In [7]: '__next__' in dir(check)
Out[7]: True
In [8]: '__iter__' in dir(check)
Out[8]: True
In [9]: id(check) == id(iter(check))
Out[9]: True

So __iter__ & __next__ is all defined by yield function
All generators are iterators, but not all iterators are generators

Generators are exhaustive as well, this is good as it does lazy computation:


In [22]: import math
In [23]: def factorials(n):
    ...:     for i in range(n):
    ...:         yield math.factorial(i)
    ...:
In [24]: facts = factorials(5)
In [25]: list(facts)
Out[25]: [1, 1, 2, 6, 24]
In [26]: list(facts)
Out[26]: []
In [27]: next(facts)
StopIteration:

Making an Iterable from a Generator

As we now know, generators are iterators.

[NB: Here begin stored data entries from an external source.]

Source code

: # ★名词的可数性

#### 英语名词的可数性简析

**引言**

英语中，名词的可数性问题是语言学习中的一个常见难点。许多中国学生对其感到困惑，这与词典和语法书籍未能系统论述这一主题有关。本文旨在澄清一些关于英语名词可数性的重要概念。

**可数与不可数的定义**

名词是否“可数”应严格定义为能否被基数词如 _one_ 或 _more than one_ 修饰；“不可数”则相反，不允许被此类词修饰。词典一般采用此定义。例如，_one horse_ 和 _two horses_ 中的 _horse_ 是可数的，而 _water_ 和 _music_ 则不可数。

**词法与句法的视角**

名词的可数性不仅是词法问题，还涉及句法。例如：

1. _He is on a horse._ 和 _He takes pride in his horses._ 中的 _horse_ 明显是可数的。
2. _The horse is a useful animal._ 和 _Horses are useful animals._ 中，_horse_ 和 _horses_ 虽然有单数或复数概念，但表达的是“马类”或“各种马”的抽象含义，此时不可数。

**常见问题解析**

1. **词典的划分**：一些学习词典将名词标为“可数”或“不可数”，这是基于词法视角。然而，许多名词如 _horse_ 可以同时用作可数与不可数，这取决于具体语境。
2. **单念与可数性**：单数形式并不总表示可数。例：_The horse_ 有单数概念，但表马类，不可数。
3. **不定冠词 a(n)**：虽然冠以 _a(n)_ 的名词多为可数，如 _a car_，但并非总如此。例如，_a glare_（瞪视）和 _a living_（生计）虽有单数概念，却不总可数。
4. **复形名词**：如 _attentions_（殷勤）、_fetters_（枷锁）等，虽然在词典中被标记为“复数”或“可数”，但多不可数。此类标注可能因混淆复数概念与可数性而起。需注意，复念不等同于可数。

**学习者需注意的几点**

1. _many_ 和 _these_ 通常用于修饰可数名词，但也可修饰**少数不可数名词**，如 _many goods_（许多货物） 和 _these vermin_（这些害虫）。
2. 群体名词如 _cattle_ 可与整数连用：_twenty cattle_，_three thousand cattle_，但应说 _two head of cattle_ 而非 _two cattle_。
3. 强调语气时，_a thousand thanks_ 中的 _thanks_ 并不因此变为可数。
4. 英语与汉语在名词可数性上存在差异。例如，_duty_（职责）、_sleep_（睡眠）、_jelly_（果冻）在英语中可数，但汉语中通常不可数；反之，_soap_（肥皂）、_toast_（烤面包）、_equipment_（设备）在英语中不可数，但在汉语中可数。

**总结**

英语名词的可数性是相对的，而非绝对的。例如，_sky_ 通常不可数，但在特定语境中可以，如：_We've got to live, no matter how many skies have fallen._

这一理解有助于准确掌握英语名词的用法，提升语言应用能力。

This means that they become exhausted - so sometimes we want to create an iterable instead. There's no magic here, we simply have to implement a class that implements the iterable protocol:


In [28]: def squares_gen(n):
    ...:     for i in range(n):
    ...:         yield i ** 2
    ...:
In [29]: class Squares:
    ...:     def __init__(self, n):
    ...:         self.n = n
    ...:
    ...:     def __iter__(self):
    ...:         return squares_gen(self.n)
    ...:
In [30]: sq = Squares(5)
In [31]: [num for num in sq]
Out[31]: [0, 1, 4, 9, 16]
In [32]: [num for num in sq] # No longer exhaustive
Out[32]: [0, 1, 4, 9, 16]

Generator Expressions

Just like list comprehension, if we replace [ with (, we get generator:


In [33]: l = [i ** 2 for i in range(5)]
In [34]: type(l)
Out[34]: list
In [35]: g = (i ** 2 for i in range(5))
In [36]: type(g)
Out[36]: generator
In [37]: for item in g:
    ...:     print(item)
0
1
4
9
16
In [38]: for item in g:
    ...:     print(item)

To understand what is happening internal, we can use dis library:


In [42]: exp = compile('(i ** 2 for i in range(5))', filename='<string>', mode='eval')
In [43]: dis.dis(exp)
  1           0 LOAD_CONST               0 (<code object <genexpr> at 0x108928240, file "<string>", line 1>)
              2 LOAD_CONST               1 ('<genexpr>')
              4 MAKE_FUNCTION            0
              6 LOAD_NAME                0 (range)
              8 LOAD_CONST               2 (5)
             10 CALL_FUNCTION            1
             12 GET_ITER
             14 CALL_FUNCTION            1
             16 RETURN_VALUE
Disassembly of <code object <genexpr> at 0x108928240, file "<string>", line 1>:
  1           0 LOAD_FAST                0 (.0)
        >>    2 FOR_ITER                14 (to 18)
              4 STORE_FAST               1 (i)
              6 LOAD_FAST                1 (i)
              8 LOAD_CONST               0 (2)
             10 BINARY_POWER
             12 YIELD_VALUE
             14 POP_TOP
             16 JUMP_ABSOLUTE            2
        >>   18 LOAD_CONST               1 (None)
             20 RETURN_VALUE

Another example of generator expressions:


In [44]: start = 1
    ...: stop = 10
    ...:
    ...: mult_list = ( [i * j
    ...:                for j in range(start, stop+1)]
    ...:              for i in range(start, stop+1))
In [45]: for item in mult_list:
    ...:     print(item)
    ...:
[1, 2, 3, 4, 5, 6, 7, 8, 9, 10]
[2, 4, 6, 8, 10, 12, 14, 16, 18, 20]
[3, 6, 9, 12, 15, 18, 21, 24, 27, 30]
[4, 8, 12, 16, 20, 24, 28, 32, 36, 40]
[5, 10, 15, 20, 25, 30, 35, 40, 45, 50]
[6, 12, 18, 24, 30, 36, 42, 48, 54, 60]
[7, 14, 21, 28, 35, 42, 49, 56, 63, 70]
[8, 16, 24, 32, 40, 48, 56, 64, 72, 80]
[9, 18, 27, 36, 45, 54, 63, 72, 81, 90]
[10, 20, 30, 40, 50, 60, 70, 80, 90, 100]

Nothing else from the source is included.